La littérature policière s’efforce de refléter la société telle qu'elle a été, qu'elle est, ou qu'elle devient.
Est-ce prétendre, alors, qu’énigmes, crimes ou intrigues, ne sont que prétextes à évoquer des faits passés, actuels ou futurs, qu'ils soient politiques, économiques, sociaux, régionaux ou nationaux, voire internationaux ?
Certainement pas.
Néanmoins l'enquête policière se déroule dans un environnement donné. Enquêteurs et criminels sont des hommes et des femmes immergés dans ce contexte.
Pour ce qui est de l'environnement, dans mes polars, c'est le Sud.

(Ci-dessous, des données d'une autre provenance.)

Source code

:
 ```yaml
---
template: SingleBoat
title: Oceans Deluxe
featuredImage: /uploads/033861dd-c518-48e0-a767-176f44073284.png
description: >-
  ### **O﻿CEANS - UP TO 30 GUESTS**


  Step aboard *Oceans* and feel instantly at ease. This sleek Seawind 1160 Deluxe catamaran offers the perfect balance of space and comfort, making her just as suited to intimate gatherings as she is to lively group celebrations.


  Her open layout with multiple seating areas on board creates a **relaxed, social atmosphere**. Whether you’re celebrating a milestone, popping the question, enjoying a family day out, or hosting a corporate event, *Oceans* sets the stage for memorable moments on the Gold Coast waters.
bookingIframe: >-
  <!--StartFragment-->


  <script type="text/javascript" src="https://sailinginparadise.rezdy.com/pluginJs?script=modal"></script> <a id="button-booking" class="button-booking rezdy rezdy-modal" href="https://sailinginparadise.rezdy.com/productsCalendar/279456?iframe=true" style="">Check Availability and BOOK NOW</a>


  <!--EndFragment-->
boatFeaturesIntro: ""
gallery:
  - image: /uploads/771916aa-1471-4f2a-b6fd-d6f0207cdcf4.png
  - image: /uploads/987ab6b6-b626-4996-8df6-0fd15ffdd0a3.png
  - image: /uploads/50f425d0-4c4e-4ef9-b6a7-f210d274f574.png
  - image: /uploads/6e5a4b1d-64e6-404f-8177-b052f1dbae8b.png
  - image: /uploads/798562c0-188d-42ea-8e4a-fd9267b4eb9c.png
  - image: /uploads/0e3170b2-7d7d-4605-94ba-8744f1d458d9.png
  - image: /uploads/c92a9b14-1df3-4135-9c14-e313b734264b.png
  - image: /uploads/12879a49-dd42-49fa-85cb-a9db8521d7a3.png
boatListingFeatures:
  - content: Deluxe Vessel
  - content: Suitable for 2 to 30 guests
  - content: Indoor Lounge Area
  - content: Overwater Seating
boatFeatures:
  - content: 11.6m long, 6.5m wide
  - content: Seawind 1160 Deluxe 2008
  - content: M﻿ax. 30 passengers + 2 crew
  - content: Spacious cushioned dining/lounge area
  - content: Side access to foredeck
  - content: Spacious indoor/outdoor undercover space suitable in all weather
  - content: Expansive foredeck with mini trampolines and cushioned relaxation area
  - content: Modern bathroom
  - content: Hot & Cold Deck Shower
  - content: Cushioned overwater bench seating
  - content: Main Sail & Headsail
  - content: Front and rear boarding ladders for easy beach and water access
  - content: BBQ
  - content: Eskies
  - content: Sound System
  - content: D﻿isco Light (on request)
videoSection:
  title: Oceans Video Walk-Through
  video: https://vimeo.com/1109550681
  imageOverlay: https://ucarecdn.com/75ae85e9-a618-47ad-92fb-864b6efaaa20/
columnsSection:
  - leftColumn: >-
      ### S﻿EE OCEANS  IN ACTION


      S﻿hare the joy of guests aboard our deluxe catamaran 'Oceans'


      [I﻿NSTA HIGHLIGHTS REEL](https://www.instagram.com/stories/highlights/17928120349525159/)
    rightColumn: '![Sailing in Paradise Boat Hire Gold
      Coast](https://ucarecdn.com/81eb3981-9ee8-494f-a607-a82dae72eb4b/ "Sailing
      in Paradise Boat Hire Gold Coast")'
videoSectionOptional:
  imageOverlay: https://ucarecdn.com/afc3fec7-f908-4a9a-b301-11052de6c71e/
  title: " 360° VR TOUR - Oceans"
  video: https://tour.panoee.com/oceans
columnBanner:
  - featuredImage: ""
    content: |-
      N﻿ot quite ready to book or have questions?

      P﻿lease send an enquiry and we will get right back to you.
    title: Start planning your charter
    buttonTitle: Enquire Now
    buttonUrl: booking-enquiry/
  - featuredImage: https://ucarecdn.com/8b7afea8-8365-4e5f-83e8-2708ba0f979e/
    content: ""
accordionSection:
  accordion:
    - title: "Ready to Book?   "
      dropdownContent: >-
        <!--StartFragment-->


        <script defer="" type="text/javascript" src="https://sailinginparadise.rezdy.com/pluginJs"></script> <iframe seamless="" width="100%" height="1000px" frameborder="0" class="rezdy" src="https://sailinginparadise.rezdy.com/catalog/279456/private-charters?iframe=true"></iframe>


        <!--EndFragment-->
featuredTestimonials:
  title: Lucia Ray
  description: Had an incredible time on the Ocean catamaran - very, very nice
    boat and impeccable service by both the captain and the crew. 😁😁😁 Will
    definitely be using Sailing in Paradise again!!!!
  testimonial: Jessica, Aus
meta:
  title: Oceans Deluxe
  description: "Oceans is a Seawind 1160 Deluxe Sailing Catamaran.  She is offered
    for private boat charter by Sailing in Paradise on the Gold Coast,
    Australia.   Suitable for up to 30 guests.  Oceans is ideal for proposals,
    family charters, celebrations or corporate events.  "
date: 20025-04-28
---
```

Le sud de la France, et plus particulièrement, le Var, ses paysages, son climat, la mer, la mentalité de ses habitants, l'apparente convivialité et la violence sous-jacente.
Pour le contexte sociétal, ce sont les grands thèmes qui marquent notre époque : les injustices, la science, l'écologie, le climat, les migrations, le terrorisme, les droits de l'homme, le nationalisme, etc...

lundi 30 novembre 2015

"Chemin d'enfer", c'est pour bientôt

La sortie du cinquième opus des enquêtes de Félicien Aubin est prévue pour la mi-décembre. La couverture n'est pas encore arrêtée, la maquettiste de l'éditeur y travaille. La correctrice a fini son boulot.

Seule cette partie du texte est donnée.